もっとも表層にあるエモリエント成分、皮脂膜は、皮脂と汗が混ざり合って作られています。しかし皮脂の分泌に異常が起きたり、皮脂をあぶらとり紙や過度の洗顔、タオルなどによる摩擦によってはぎとってしまうと、皮脂膜が作られなくなったり、皮脂膜自体が失われて、角質層が外界にむき出しになってしまいます。

また角質層の角質細胞間脂質を作り出している重要成分、セラミドは、年齢とともに減少していきます。減少することで、角質細胞間脂質にスカスカと穴があき、そこからどんどんラメラ構造で挟み込んでいた水分が蒸発していってしまいます。
こうして角質層はうるおいを失ってしまうのです。

角質層がうるおいを失うとシワになりやすい

角質層がうるおいを失うと、どんどん厚くなったり硬くなったり、ちりめんじわができやすくなる状態になります。
保湿成分がたっぷりと存在している肌は弾力を持ち、ハリもあるのですが、乾燥した肌は弾力を失い、ハリも損なわれてしまいます。
そのため、角質層の乾燥は、シワの原因になってしまうのです。

角質層の乾燥によるシワを防ぐ方法

角質層の乾燥によるシワを防ぐためには、まず保湿が重要です。40代からのピンチ肌は、うるおいが足りなくなってきていると考えた方が良いでしょう。洗顔をしたら、できるだけ早めに化粧水で水分を、美容液やクリームなどで栄養と油分を補いましょう。

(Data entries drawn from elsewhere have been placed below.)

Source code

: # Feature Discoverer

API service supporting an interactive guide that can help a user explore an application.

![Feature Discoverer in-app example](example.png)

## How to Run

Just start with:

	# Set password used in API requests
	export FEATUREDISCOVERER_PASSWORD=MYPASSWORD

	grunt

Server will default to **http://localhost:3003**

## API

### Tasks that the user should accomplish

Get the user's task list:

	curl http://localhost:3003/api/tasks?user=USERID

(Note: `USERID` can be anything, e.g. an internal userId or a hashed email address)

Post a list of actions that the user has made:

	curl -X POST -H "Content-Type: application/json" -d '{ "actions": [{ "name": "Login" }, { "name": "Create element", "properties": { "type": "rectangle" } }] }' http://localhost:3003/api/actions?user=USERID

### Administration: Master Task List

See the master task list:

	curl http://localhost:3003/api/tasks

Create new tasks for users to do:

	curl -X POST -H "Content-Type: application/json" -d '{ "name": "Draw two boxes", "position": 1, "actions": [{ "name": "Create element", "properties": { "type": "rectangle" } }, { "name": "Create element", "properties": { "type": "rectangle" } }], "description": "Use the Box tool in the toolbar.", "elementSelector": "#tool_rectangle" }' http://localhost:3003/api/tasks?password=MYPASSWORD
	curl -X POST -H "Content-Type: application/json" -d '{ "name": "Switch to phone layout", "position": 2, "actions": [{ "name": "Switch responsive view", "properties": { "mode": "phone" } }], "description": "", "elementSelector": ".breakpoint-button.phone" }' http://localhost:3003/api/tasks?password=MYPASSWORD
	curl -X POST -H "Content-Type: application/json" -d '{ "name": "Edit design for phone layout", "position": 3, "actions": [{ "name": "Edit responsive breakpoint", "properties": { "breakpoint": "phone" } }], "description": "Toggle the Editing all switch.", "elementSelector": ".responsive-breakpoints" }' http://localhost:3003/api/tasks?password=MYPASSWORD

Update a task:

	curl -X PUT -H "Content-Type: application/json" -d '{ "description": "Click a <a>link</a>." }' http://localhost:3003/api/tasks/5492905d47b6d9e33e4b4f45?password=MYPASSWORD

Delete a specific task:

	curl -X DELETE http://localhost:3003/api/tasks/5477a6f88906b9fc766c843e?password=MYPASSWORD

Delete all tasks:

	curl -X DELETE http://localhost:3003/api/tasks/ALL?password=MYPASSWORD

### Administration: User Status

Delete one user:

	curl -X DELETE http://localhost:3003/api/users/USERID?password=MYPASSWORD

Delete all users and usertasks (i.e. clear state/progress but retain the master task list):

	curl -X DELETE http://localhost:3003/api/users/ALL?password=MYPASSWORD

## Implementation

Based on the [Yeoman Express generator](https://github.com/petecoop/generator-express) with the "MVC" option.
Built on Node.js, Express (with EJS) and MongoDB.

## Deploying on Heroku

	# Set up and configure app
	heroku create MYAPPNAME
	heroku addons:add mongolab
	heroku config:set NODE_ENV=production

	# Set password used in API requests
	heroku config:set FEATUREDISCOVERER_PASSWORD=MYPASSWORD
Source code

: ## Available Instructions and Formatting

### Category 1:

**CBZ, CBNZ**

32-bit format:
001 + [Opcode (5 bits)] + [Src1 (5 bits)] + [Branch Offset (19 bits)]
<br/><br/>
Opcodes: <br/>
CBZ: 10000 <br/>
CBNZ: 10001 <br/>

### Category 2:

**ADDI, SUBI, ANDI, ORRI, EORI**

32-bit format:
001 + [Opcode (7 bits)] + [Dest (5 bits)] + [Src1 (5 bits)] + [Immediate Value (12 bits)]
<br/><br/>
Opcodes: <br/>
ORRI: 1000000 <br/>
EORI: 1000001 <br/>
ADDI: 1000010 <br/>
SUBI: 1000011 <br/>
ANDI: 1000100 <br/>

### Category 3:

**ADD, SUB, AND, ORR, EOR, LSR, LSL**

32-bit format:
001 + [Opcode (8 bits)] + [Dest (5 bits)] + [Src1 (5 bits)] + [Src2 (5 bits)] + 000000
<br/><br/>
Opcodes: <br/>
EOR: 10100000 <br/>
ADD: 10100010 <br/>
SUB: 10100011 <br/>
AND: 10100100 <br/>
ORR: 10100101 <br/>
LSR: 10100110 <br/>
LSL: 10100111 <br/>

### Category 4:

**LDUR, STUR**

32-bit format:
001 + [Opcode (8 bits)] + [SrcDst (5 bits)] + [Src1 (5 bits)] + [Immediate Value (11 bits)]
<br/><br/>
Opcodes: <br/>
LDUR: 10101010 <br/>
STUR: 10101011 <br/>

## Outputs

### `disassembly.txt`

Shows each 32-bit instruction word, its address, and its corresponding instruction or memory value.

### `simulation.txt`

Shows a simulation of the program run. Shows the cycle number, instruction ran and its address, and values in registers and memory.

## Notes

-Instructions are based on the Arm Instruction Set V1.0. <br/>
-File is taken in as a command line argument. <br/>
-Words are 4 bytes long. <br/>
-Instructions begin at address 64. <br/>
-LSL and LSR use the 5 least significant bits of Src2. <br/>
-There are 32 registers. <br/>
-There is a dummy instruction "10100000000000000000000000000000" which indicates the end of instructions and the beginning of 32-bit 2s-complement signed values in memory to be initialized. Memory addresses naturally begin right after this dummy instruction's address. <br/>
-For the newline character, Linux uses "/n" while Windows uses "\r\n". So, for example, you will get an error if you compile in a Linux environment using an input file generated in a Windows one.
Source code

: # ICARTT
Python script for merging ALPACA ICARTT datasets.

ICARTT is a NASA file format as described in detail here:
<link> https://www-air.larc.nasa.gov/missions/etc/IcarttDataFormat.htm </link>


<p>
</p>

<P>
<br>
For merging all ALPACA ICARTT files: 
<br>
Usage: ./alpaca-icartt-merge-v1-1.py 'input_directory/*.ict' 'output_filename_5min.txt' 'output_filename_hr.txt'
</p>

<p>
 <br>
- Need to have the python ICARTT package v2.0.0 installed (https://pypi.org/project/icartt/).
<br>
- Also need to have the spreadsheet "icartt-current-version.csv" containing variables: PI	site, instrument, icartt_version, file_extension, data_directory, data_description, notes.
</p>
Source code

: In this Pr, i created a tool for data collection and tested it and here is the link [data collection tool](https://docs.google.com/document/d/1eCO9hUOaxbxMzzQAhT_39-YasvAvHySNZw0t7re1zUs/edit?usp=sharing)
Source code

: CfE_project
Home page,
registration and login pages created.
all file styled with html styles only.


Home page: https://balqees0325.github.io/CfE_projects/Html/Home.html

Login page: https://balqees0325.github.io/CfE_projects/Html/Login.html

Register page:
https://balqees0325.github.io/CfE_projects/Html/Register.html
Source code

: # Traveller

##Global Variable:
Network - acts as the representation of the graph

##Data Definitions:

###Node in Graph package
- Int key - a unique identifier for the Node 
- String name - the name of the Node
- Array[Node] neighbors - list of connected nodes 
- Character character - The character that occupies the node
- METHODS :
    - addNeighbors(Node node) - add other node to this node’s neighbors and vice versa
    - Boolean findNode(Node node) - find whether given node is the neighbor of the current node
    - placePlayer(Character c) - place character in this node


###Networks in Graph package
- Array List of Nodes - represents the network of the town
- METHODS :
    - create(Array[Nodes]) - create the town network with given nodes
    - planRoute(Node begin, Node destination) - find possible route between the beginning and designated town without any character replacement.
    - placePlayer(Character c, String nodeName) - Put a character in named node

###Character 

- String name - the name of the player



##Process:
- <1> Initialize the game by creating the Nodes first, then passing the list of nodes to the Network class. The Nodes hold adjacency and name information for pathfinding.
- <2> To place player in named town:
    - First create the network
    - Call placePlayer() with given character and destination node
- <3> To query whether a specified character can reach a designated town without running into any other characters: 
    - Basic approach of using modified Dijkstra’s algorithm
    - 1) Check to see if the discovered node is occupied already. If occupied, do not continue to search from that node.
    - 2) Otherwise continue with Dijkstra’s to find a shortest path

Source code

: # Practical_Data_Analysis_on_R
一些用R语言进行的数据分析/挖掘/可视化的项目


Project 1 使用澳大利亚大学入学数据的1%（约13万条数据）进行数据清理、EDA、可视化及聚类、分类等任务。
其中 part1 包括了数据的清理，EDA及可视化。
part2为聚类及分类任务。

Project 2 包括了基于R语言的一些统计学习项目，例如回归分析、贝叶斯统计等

またあぶらとり紙で皮脂をはいでしまうことはやめましょう。40代を過ぎても皮脂がどんどん分泌されるのに、オイリー肌対応のスキンケアを使っても一向に良くならない場合、インナードライ肌になっている可能性があります。

インナードライ肌とは、乾燥を防ぐために皮脂をたくさん分泌する肌のことで、表面こそべたつきますが、内部は乾燥しています。そのため、オイリー肌用のさらりとしたスキンケアでは水分が足りず、より乾燥して皮脂がどんどん分泌されてしまうのです。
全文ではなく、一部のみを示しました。